Gegenwärtig sind es vor allem die Informations- und Kommunikations-technik sowie die Bauelemente – hier insbesondere die Halbleiter –, die die durchschnittlichen Veränderungsraten der Elektroindustrie nach unten ziehen. Andererseits verzeichnet die Branche einen hohen Anteil von Dienstleistungen von der Planung und Beratung über die Erstellung der Anwendersoftware bis zum Engineering sowie der Kundenschulung. Diese zunehmend bedeutenderen Anteile an der Wertschöpfung wirken stabilisierend und verstetigend auf die konjunkturelle Entwicklung.
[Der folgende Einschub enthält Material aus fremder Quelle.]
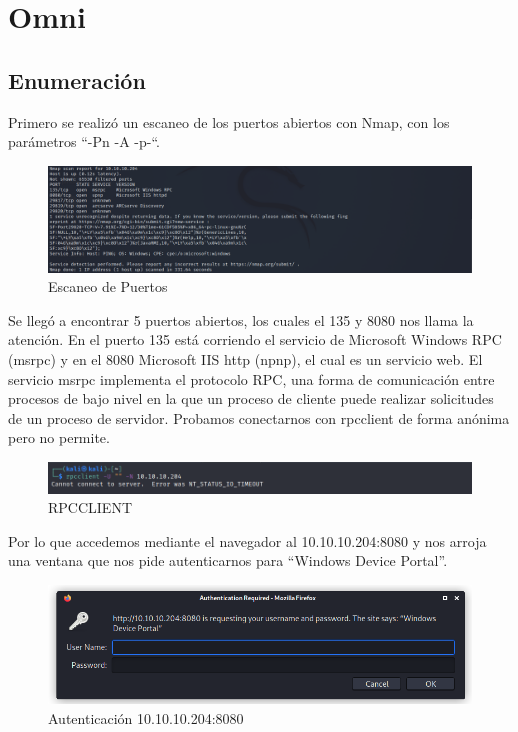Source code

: \documentclass{article}
\begin{document}

\clearpage
\section{Omni}
\subsection{Enumeración}
Primero se realizó un escaneo de los puertos abiertos con Nmap, con los parámetros “-Pn -A -p-“.
\begin{figure}[H]
	\center
	\includegraphics[width=\textwidth]{images/omni/1.png}
	\caption{Escaneo de Puertos}
\end{figure}

Se llegó a encontrar 5 puertos abiertos, los cuales el 135 y 8080 nos llama la atención. En el puerto 135 está corriendo el servicio de Microsoft Windows RPC (msrpc) y en el 8080 Microsoft IIS http (npnp), el cual es un servicio web. El servicio msrpc implementa el protocolo RPC, una forma de comunicación entre procesos de bajo nivel en la que un proceso de cliente puede realizar solicitudes de un proceso de servidor.  Probamos conectarnos con rpcclient de forma anónima pero no permite.
\begin{figure}[H]
	\center
	\includegraphics[width=\textwidth]{images/omni/2.png}
	\caption{RPCCLIENT}
\end{figure}

Por lo que accedemos mediante el navegador al 10.10.10.204:8080 y nos arroja una ventana que nos pide autenticarnos para “Windows Device Portal”.
\begin{figure}[H]
	\center
	\includegraphics[width=\textwidth]{images/omni/3.png}
	\caption{Autenticación 10.10.10.204:8080}
\end{figure}
\end{document}
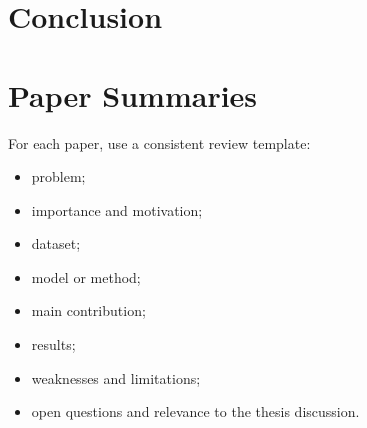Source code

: \documentclass[11pt,a4paper]{article}
\begin{document}
\section{Conclusion}


\appendix

\section{Paper Summaries}

For each paper, use a consistent review template:

\begin{itemize}
    \item problem;
    \item importance and motivation;
    \item dataset;
    \item model or method;
    \item main contribution;
    \item results;
    \item weaknesses and limitations;
    \item open questions and relevance to the thesis discussion.
\end{itemize}
\end{document}
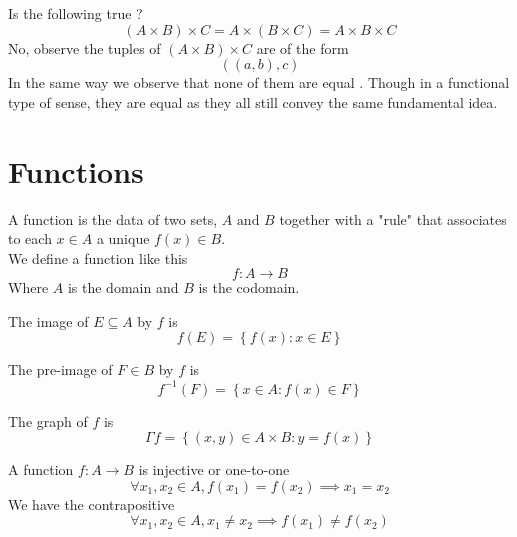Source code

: \documentclass[11pt]{book}
\begin{document}
\begin{ex}
    Is the following true ?
    \[
        \left( A\times B \right) \times C = A\times \left( B\times C \right) = A\times B\times C
    \]
    No, observe the tuples of $\left( A\times B \right) \times C$ are of the form
    \[
        \left( \left( a,b \right) ,c \right) 
    \]
    In the same way we observe that none of them are equal . Though in a functional type of sense, they are equal as they all still convey the same fundamental idea.
\end{ex}

\section{Functions}%
\label{sec:functions}

\begin{defn}[Function]\label{defn:function}
    A function is the data of two sets, $A \text{ and } B$ together with a "rule" that associates to each $x\in A$ a unique $f\left(x\right) \in B$. \\
    We define a function like this
    \[
    f : A \to B 
    \]
    Where $A$  is the domain and $B$ is the codomain.
\end{defn}

\begin{defn}[Image]\label{defn:image}
    The image of $E \subseteq A$ by $f$ is
    \[
    f\left(E\right) = \left\{ f\left(x\right) : x\in E \right\} 
    \]
\end{defn}

\begin{defn}\label{defn:pre_image}
    The pre-image of $F\in B$ by $f$ is
    \[
    f^{-1} \left(F\right) = \left\{ x\in A: f\left(x\right) \in F \right\} 
    \]
\end{defn}

\begin{defn}[Graph]\label{defn:graph}
    The graph of $f$ is 
    \[
        \Gamma f = \left\{ \left( x,y \right) \in A\times B:y = f\left(x\right)  \right\} 
    \]
\end{defn}

\begin{defn}[Injective]\label{defn:injective}
    A function $f : A \to B $ is injective or one-to-one 
    \[
    \forall x_1,x_2 \in A, f\left(x_1\right) = f\left(x_2\right) \implies x_1= x_2
    \]
    We have the contrapositive 
    \[
    \forall x_1,x_2 \in A, x_1 \neq x_2 \implies f\left(x_1\right) \neq f\left(x_2\right) 
    \]
\end{defn}
\end{document}
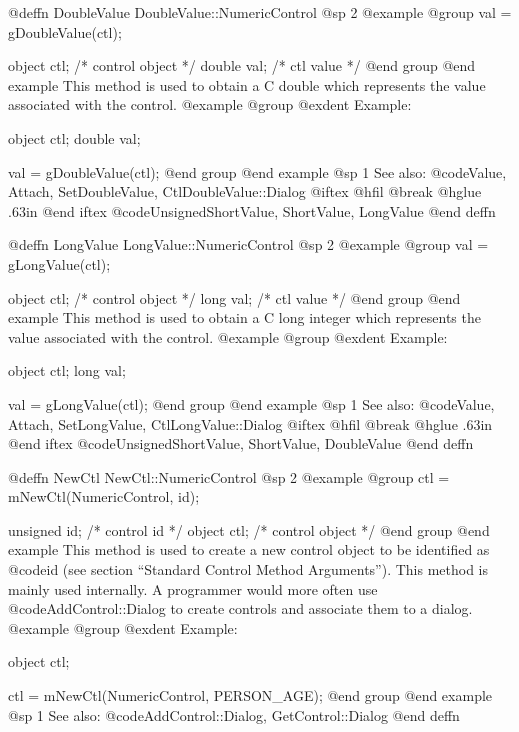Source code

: @deffn {DoubleValue} DoubleValue::NumericControl
@sp 2
@example
@group
val = gDoubleValue(ctl);

object  ctl;   /*  control object  */
double  val;   /*  ctl value       */
@end group
@end example
This method is used to obtain a C double which represents the
value associated with the control.  
@example
@group
@exdent Example:

object  ctl;
double  val;

val = gDoubleValue(ctl);
@end group
@end example
@sp 1
See also:  @code{Value, Attach, SetDoubleValue, CtlDoubleValue::Dialog}
@iftex
@hfil @break @hglue .63in 
@end iftex
@code{UnsignedShortValue, ShortValue, LongValue}
@end deffn











@deffn {LongValue} LongValue::NumericControl
@sp 2
@example
@group
val = gLongValue(ctl);

object  ctl;   /*  control object  */
long    val;   /*  ctl value       */
@end group
@end example
This method is used to obtain a C long integer which represents the
value associated with the control.  
@example
@group
@exdent Example:

object  ctl;
long    val;

val = gLongValue(ctl);
@end group
@end example
@sp 1
See also:  @code{Value, Attach, SetLongValue, CtlLongValue::Dialog}
@iftex
@hfil @break @hglue .63in 
@end iftex
@code{UnsignedShortValue, ShortValue, DoubleValue}
@end deffn








@deffn {NewCtl} NewCtl::NumericControl
@sp 2
@example
@group
ctl = mNewCtl(NumericControl, id);

unsigned  id;   /*  control id      */
object   ctl;   /*  control object  */
@end group
@end example
This method is used to create a new control object to be identified as
@code{id} (see section ``Standard Control Method Arguments'').  This
method is mainly used internally.  A programmer would more often
use @code{AddControl::Dialog} to create controls and associate them
to a dialog.
@example
@group
@exdent Example:

object  ctl;

ctl = mNewCtl(NumericControl, PERSON_AGE);
@end group
@end example
@sp 1
See also:  @code{AddControl::Dialog, GetControl::Dialog}
@end deffn









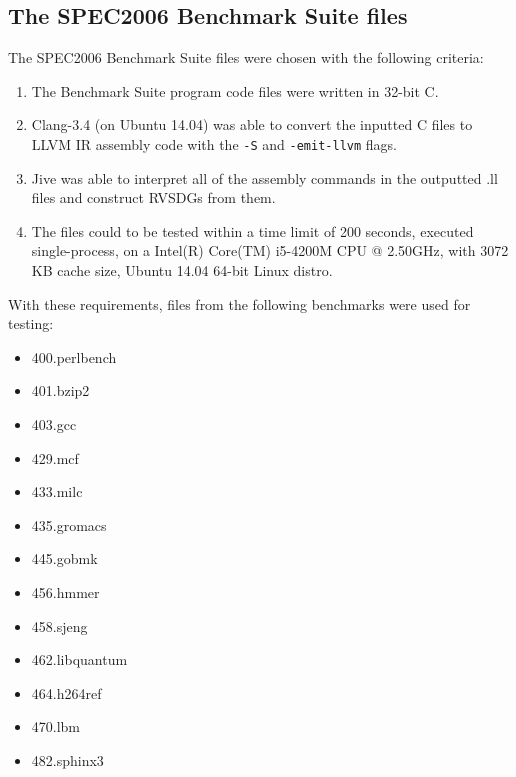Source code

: \subsection{The SPEC2006 Benchmark Suite files}
\label{sub:meth:SPEC2006_files}

The SPEC2006 Benchmark Suite files were chosen with the following criteria:

\begin{enumerate}
	\item The Benchmark Suite program code files were written in 32-bit C.

	\item Clang-3.4 (on Ubuntu 14.04) was able to convert the inputted C files
to LLVM IR assembly code with the \lstinline!-S! and \lstinline!-emit-llvm!
flags.

	\item Jive was able to interpret all of the assembly commands in the
outputted .ll files and construct RVSDGs from them.

	\item The files could to be tested within a time limit of 200 seconds,
executed single-process, on a Intel(R) Core(TM) i5-4200M CPU @ 2.50GHz, with
3072 KB cache size, Ubuntu 14.04 64-bit Linux distro.
\end{enumerate}


With these requirements, files from the following benchmarks were used for
testing:

\begin{multicols}{3}
	\begin{itemize}
		\item 400.perlbench
		\item 401.bzip2
		\item 403.gcc
		\item 429.mcf
		\item 433.milc
		\item 435.gromacs
		\item 445.gobmk
		\item 456.hmmer
		\item 458.sjeng
		\item 462.libquantum
		\item 464.h264ref
		\item 470.lbm
		\item 482.sphinx3
	\end{itemize}
\end{multicols}

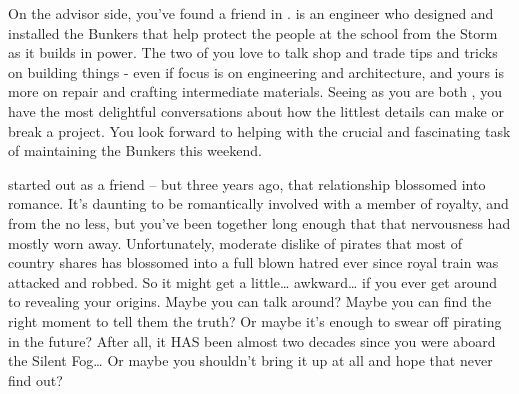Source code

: \documentclass[char]{GL2020}
\begin{document}
On the advisor side, you've found a friend in \cBunker{\full}. \cBunker{} is an engineer who designed and installed the Bunkers that help protect the people at the school from the Storm as it builds in power. The two of you love to talk shop and trade tips and tricks on building things - even if \cBunker{\their} focus is on engineering and architecture, and yours is more on repair and crafting intermediate materials. Seeing as you are both \pShippies{}, you have the most delightful conversations about how the littlest details can make or break a project. You look forward to helping \cBunker{} with the crucial and fascinating task of maintaining the Bunkers this weekend.

\cPrince{\full} started out as a friend -- but three years ago, that relationship blossomed into romance. It's daunting to be romantically involved with a member of royalty, and from the \pFarm{} no less, but you've been together long enough that that nervousness had mostly worn away. Unfortunately, \cPrince{\their} moderate dislike of pirates that most of \cPrince{\their} country shares has blossomed into a full blown hatred ever since \cPrince{\their} royal train was attacked and \cPrince{\they} \cPrince{\were} robbed. So it might get a little\ldots{} awkward\ldots{} if you ever get around to revealing your origins. Maybe you can talk \cPrince{\them} around? Maybe you can find the right moment to tell them the truth? Or maybe it's enough to swear off pirating in the future? After all, it HAS been almost two decades since you were aboard the Silent Fog\ldots{} Or maybe you shouldn't bring it up at all and hope that \cPirate{\they} never find\cPirate{\plural} out?
\end{document}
Hinzu kommt, dass das große Rationalisierungspotenzial, das vielen elektrotechnischen Investitionsgütern innewohnt, auch in konjunkturellen Schwächephasen zu anhaltender Nachfrage führt. Beide Effekte haben stark differenzierte Konjunkturverläufe der einzelnen Produktsparten und eine insgesamt ausgleichende Wirkung zur Folge.


Ein- und Ausfuhren rückläufig
Die treibende Kraft in den beiden vergangenen Jahren kam wieder einmal vom Export und sie bestimmt sozusagen spiegelbildlich auch den heutigen Konjunkturverlauf: Im dritten Quartal dieses Jahres hat die Exportkraft der deutschen Elektroindustrie weiter nachgelassen. So kam es bei den Elektroausfuhren in diesem Zeitraum zu einem Rückgang von mehr als einem Prozent, nach einem Anstieg um 28,3 Prozent im Jahr zuvor. Bei den Importen führte die nachlassende Binnenkonjunktur ebenfalls zu einem Rückgang um fast sechs Prozent, nachdem im letzten Quartal des Vorjahres noch ein Zuwachs um über 32 Prozent erreicht wurde. Insgesamt nahmen die deutschen Elektroausfuhren bis September 2001 nur noch um acht Prozent und die -einfuhren um fünf Prozent zu.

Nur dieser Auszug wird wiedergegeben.